Department managers use the defined metrics for their area to set meaningful, measurable goals and track progress toward reaching them. Managers use metrics data for making day-to-day decisions and to assemble status reports for review with the general manager (usually the owner). Key metrics, when thoughtfully identified and accurately tracked, enable the GM to discern current conditions in every department. Has the company met target gross margins on all jobs completed since the last production meeting? Are all open production files on schedule? When must the next job move to production in order to maintain maximum efficiency — and does that date align with the sales department’s projection for the next signed contract?

Summary reports based on metrics provide valuable information for managing the day-to-day activities of each department.

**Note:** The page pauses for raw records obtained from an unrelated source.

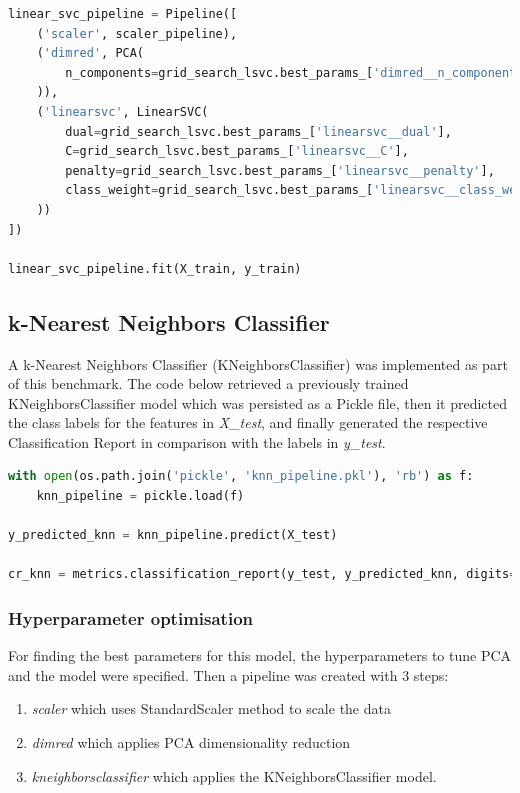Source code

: \documentclass{article}
\begin{document}
\begin{lstlisting}[language=Python]
linear_svc_pipeline = Pipeline([
    ('scaler', scaler_pipeline), 
    ('dimred', PCA(
        n_components=grid_search_lsvc.best_params_['dimred__n_components']
    )),
    ('linearsvc', LinearSVC(
        dual=grid_search_lsvc.best_params_['linearsvc__dual'],
        C=grid_search_lsvc.best_params_['linearsvc__C'],
        penalty=grid_search_lsvc.best_params_['linearsvc__penalty'],
        class_weight=grid_search_lsvc.best_params_['linearsvc__class_weight']
    ))
])

linear_svc_pipeline.fit(X_train, y_train)
\end{lstlisting}

\subsection{k-Nearest Neighbors Classifier}
A k-Nearest Neighbors Classifier (KNeighborsClassifier) was implemented as part of this benchmark. The code below retrieved a previously trained KNeighborsClassifier model which was persisted as a Pickle file, then it predicted the class labels for the features in \emph{X\_test}, and finally generated the respective Classification Report in comparison with the labels in \emph{y\_test}.

\begin{lstlisting}[language=Python]
with open(os.path.join('pickle', 'knn_pipeline.pkl'), 'rb') as f:    
    knn_pipeline = pickle.load(f)
    
y_predicted_knn = knn_pipeline.predict(X_test)

cr_knn = metrics.classification_report(y_test, y_predicted_knn, digits=5)    
\end{lstlisting}

\subsubsection{Hyperparameter optimisation}
For finding the best parameters for this model, the hyperparameters to tune PCA and the model were specified. Then a pipeline was created with 3 steps:
\begin{enumerate}
\item \emph{scaler} which uses StandardScaler method to scale the data
\item \emph{dimred} which applies PCA dimensionality reduction
\item \emph{kneighborsclassifier} which applies the KNeighborsClassifier model.
\end{enumerate}
\end{document}
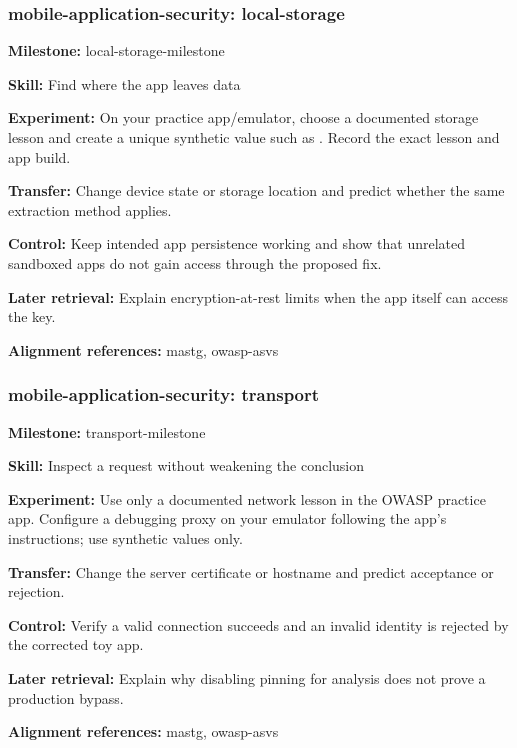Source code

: \subsubsection{mobile-application-security: local-storage}
\noindent\textbf{Milestone:} local-storage-milestone\par
\noindent\textbf{Skill:} Find where the app leaves data\par
\noindent\textbf{Experiment:} On your practice app/emulator, choose a documented storage lesson and create a unique synthetic value such as . Record the exact lesson and app build.\par
\noindent\textbf{Transfer:} Change device state or storage location and predict whether the same extraction method applies.\par
\noindent\textbf{Control:} Keep intended app persistence working and show that unrelated sandboxed apps do not gain access through the proposed fix.\par
\noindent\textbf{Later retrieval:} Explain encryption-at-rest limits when the app itself can access the key.\par
\noindent\textbf{Alignment references:} mastg, owasp-asvs\par
\subsubsection{mobile-application-security: transport}
\noindent\textbf{Milestone:} transport-milestone\par
\noindent\textbf{Skill:} Inspect a request without weakening the conclusion\par
\noindent\textbf{Experiment:} Use only a documented network lesson in the OWASP practice app. Configure a debugging proxy on your emulator following the app’s instructions; use synthetic values only.\par
\noindent\textbf{Transfer:} Change the server certificate or hostname and predict acceptance or rejection.\par
\noindent\textbf{Control:} Verify a valid connection succeeds and an invalid identity is rejected by the corrected toy app.\par
\noindent\textbf{Later retrieval:} Explain why disabling pinning for analysis does not prove a production bypass.\par
\noindent\textbf{Alignment references:} mastg, owasp-asvs\par

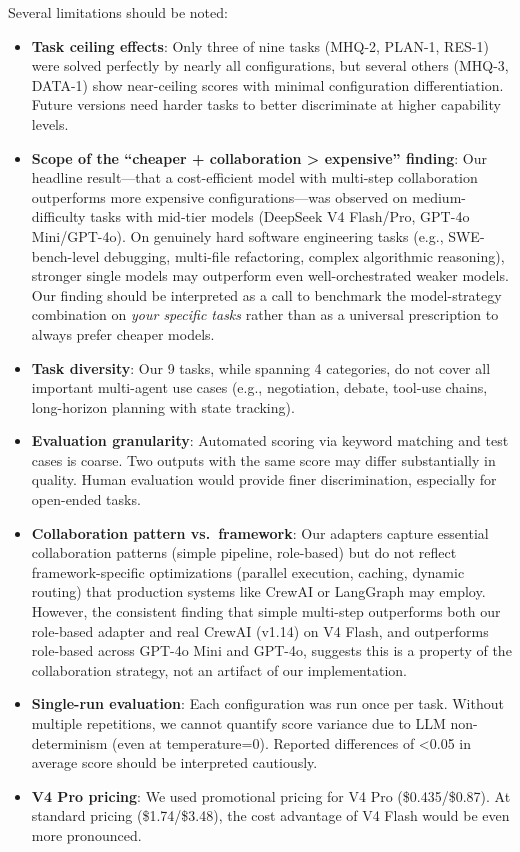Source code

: \documentclass[sigconf,nonacm]{acmart}
\begin{document}
Several limitations should be noted:
\begin{itemize}
    \item \textbf{Task ceiling effects}: Only three of nine tasks (MHQ-2, PLAN-1, RES-1) were solved perfectly by nearly all configurations, but several others (MHQ-3, DATA-1) show near-ceiling scores with minimal configuration differentiation. Future versions need harder tasks to better discriminate at higher capability levels.
    \item \textbf{Scope of the ``cheaper + collaboration > expensive'' finding}: Our headline result—that a cost-efficient model with multi-step collaboration outperforms more expensive configurations—was observed on medium-difficulty tasks with mid-tier models (DeepSeek V4 Flash/Pro, GPT-4o Mini/GPT-4o). On genuinely hard software engineering tasks (e.g., SWE-bench-level debugging, multi-file refactoring, complex algorithmic reasoning), stronger single models may outperform even well-orchestrated weaker models. Our finding should be interpreted as a call to benchmark the model-strategy combination on \emph{your specific tasks} rather than as a universal prescription to always prefer cheaper models.
    \item \textbf{Task diversity}: Our 9 tasks, while spanning 4 categories, do not cover all important multi-agent use cases (e.g., negotiation, debate, tool-use chains, long-horizon planning with state tracking).
    \item \textbf{Evaluation granularity}: Automated scoring via keyword matching and test cases is coarse. Two outputs with the same score may differ substantially in quality. Human evaluation would provide finer discrimination, especially for open-ended tasks.
    \item \textbf{Collaboration pattern vs.\ framework}: Our adapters capture essential collaboration patterns (simple pipeline, role-based) but do not reflect framework-specific optimizations (parallel execution, caching, dynamic routing) that production systems like CrewAI or LangGraph may employ. However, the consistent finding that simple multi-step outperforms both our role-based adapter and real CrewAI (v1.14) on V4 Flash, and outperforms role-based across GPT-4o Mini and GPT-4o, suggests this is a property of the collaboration strategy, not an artifact of our implementation.
    \item \textbf{Single-run evaluation}: Each configuration was run once per task. Without multiple repetitions, we cannot quantify score variance due to LLM non-determinism (even at temperature=0). Reported differences of <0.05 in average score should be interpreted cautiously.
    \item \textbf{V4 Pro pricing}: We used promotional pricing for V4 Pro (\$0.435/\$0.87). At standard pricing (\$1.74/\$3.48), the cost advantage of V4 Flash would be even more pronounced.
\end{itemize}
\end{document}
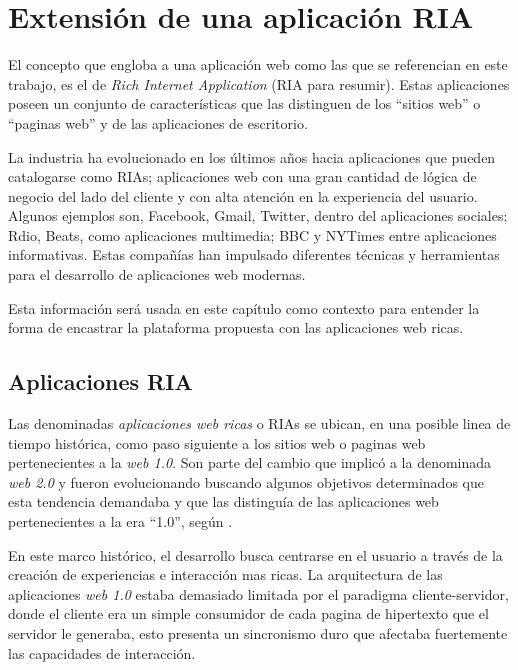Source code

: 
\chapter{Extensi\'{o}n de una aplicaci\'{o}n RIA} %

\label{ch:ria_extension} 

El concepto que engloba a una aplicación web como las que se referencian en este trabajo, es el de \emph{Rich Internet Application} (RIA para resumir). Estas aplicaciones poseen un conjunto de características que las distinguen de los ``sitios web'' o ``paginas web'' y de las aplicaciones de escritorio. 

La industria ha evolucionado en los últimos años hacia aplicaciones que pueden catalogarse como RIAs; aplicaciones web con una gran cantidad de lógica de negocio del lado del cliente y con alta atención en la experiencia del usuario. Algunos ejemplos son, Facebook, Gmail, Twitter, dentro del aplicaciones sociales; Rdio, Beats, como aplicaciones multimedia; BBC y NYTimes entre aplicaciones informativas. Estas compañías han impulsado diferentes técnicas y herramientas para el desarrollo de aplicaciones web modernas. 

Esta información será usada en este capítulo como contexto para entender la forma de encastrar la plataforma propuesta con las aplicaciones web ricas.

\section{Aplicaciones RIA} \label{sec:extension_ria_intro}

Las denominadas \emph{aplicaciones web ricas} o RIAs se ubican, en una posible linea de tiempo histórica, como paso siguiente a los sitios web o paginas web pertenecientes a la \emph{web 1.0}. Son parte del cambio que implicó a la denominada \emph{web 2.0} y fueron evolucionando buscando algunos objetivos determinados que esta tendencia demandaba y que las distinguía de las aplicaciones web pertenecientes a la era ``1.0'', según \citet{Farrell2007}. 

En este marco histórico, el desarrollo busca centrarse en el usuario a través de la creación de experiencias e interacción mas ricas. La arquitectura de las aplicaciones \emph{web 1.0} estaba demasiado limitada por el paradigma cliente-servidor, donde el cliente era un simple consumidor de cada pagina de hipertexto que el servidor le generaba, esto presenta un sincronismo duro que afectaba fuertemente las capacidades de interacción.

For example, a report of inquiries by source contains essential information for making effective marketing decisions.

Managing the team

Departmental management meetings are conducted weekly or bi-weekly. It is essential that the GM honor the preset meeting schedule and established time limit so both parties can plan effectively; this reduces impulsive and inefficient hallway drive-by meetings. The department managers (not the GM) facilitate these meetings, and the GM must be careful not to hijack them.

In addition to individual department meetings, there should be regular monthly meetings, facilitated by the GM, which include all department managers. These meetings provide opportunity for communication and sharing of information between departments. Since the management team has, individually and as a group, participated in setting company goals, they understand the relevance of the metrics being reviewed and can see the progress (or lack thereof) toward achieving the goals. The team now has accurate information for brainstorming solutions to problems and proposing ways to capitalize on opportunities.

Implementing a departmental management structure is not simple, but for remodelers who want to grow their business to greater independence and sustainability, the benefit is worth the effort. With continued growth, departments can be subdivided and managers added, each with their own goals, metrics, and reporting data. The size of the management team may increase over time but the basic management structure will never need to change.